WHAT THE TASK ASKS:
Repeat the entries below exactly, pictures excluded.

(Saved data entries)
▶
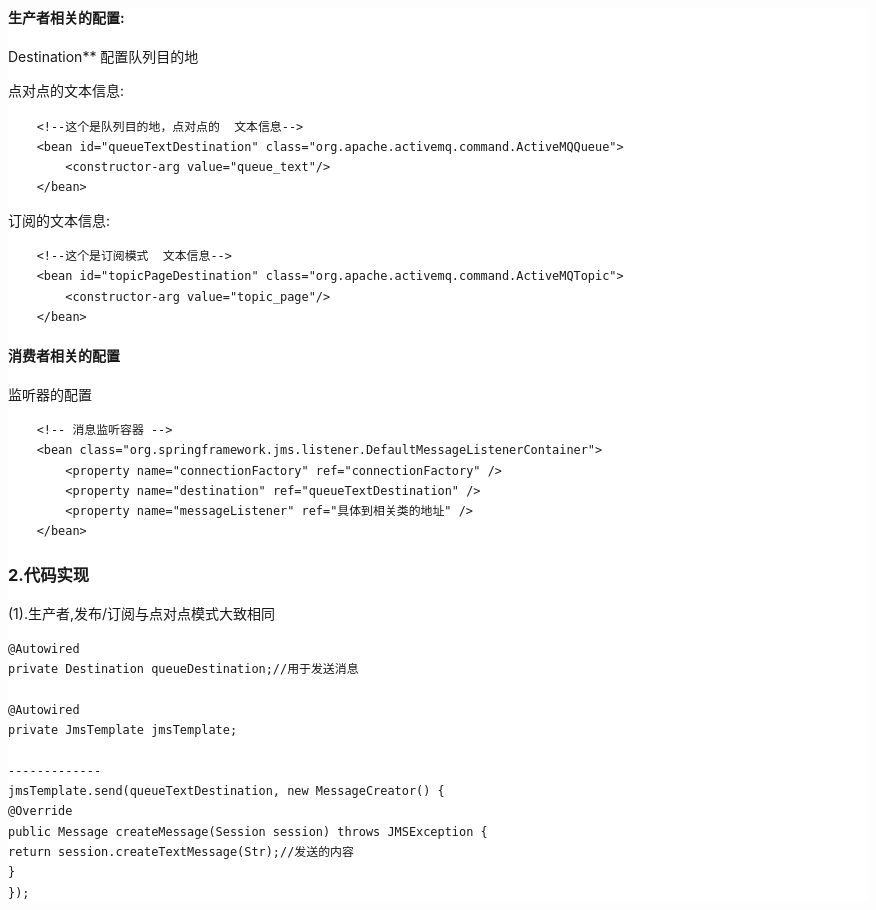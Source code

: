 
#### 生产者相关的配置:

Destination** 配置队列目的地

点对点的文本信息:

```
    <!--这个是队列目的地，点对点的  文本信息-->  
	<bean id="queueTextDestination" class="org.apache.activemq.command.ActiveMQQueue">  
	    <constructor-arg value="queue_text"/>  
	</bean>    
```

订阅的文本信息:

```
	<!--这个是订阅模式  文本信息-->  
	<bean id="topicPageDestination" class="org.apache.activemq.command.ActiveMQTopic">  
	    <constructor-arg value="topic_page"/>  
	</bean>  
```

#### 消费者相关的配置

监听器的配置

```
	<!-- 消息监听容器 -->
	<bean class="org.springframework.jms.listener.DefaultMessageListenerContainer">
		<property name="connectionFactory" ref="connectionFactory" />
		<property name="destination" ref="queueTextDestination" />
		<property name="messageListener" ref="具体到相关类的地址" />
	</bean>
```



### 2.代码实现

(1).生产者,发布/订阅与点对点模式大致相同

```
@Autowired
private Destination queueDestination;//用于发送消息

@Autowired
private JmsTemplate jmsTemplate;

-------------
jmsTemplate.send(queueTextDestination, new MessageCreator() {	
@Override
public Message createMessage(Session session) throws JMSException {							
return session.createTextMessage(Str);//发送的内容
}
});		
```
◀
REPLY TO THE EXERCISE:
Source code

: 
#### 生产者相关的配置:

Destination** 配置队列目的地

点对点的文本信息:

```
    <!--这个是队列目的地，点对点的  文本信息-->  
	<bean id="queueTextDestination" class="org.apache.activemq.command.ActiveMQQueue">  
	    <constructor-arg value="queue_text"/>  
	</bean>    
```

订阅的文本信息:

```
	<!--这个是订阅模式  文本信息-->  
	<bean id="topicPageDestination" class="org.apache.activemq.command.ActiveMQTopic">  
	    <constructor-arg value="topic_page"/>  
	</bean>  
```

#### 消费者相关的配置

监听器的配置

```
	<!-- 消息监听容器 -->
	<bean class="org.springframework.jms.listener.DefaultMessageListenerContainer">
		<property name="connectionFactory" ref="connectionFactory" />
		<property name="destination" ref="queueTextDestination" />
		<property name="messageListener" ref="具体到相关类的地址" />
	</bean>
```



### 2.代码实现

(1).生产者,发布/订阅与点对点模式大致相同

```
@Autowired
private Destination queueDestination;//用于发送消息

@Autowired
private JmsTemplate jmsTemplate;

-------------
jmsTemplate.send(queueTextDestination, new MessageCreator() {	
@Override
public Message createMessage(Session session) throws JMSException {							
return session.createTextMessage(Str);//发送的内容
}
});		
```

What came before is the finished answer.